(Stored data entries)
***
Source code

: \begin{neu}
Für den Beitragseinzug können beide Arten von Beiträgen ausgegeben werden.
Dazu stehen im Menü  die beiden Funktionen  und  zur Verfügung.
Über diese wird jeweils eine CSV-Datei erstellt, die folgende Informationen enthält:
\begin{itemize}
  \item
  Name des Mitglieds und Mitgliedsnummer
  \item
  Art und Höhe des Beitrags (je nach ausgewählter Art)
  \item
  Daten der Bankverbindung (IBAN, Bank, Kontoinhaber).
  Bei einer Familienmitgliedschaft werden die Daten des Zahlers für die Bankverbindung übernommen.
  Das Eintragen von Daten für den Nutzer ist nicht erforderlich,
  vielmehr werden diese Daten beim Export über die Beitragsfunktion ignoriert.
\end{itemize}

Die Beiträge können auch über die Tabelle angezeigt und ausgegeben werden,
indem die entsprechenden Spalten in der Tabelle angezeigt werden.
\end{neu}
***
▸ Exercise requirements
Each record above needs to be set down again, word for word.

▸ Problem solution
Source code

: \begin{neu}
Für den Beitragseinzug können beide Arten von Beiträgen ausgegeben werden.
Dazu stehen im Menü  die beiden Funktionen  und  zur Verfügung.
Über diese wird jeweils eine CSV-Datei erstellt, die folgende Informationen enthält:
\begin{itemize}
  \item
  Name des Mitglieds und Mitgliedsnummer
  \item
  Art und Höhe des Beitrags (je nach ausgewählter Art)
  \item
  Daten der Bankverbindung (IBAN, Bank, Kontoinhaber).
  Bei einer Familienmitgliedschaft werden die Daten des Zahlers für die Bankverbindung übernommen.
  Das Eintragen von Daten für den Nutzer ist nicht erforderlich,
  vielmehr werden diese Daten beim Export über die Beitragsfunktion ignoriert.
\end{itemize}

Die Beiträge können auch über die Tabelle angezeigt und ausgegeben werden,
indem die entsprechenden Spalten in der Tabelle angezeigt werden.
\end{neu}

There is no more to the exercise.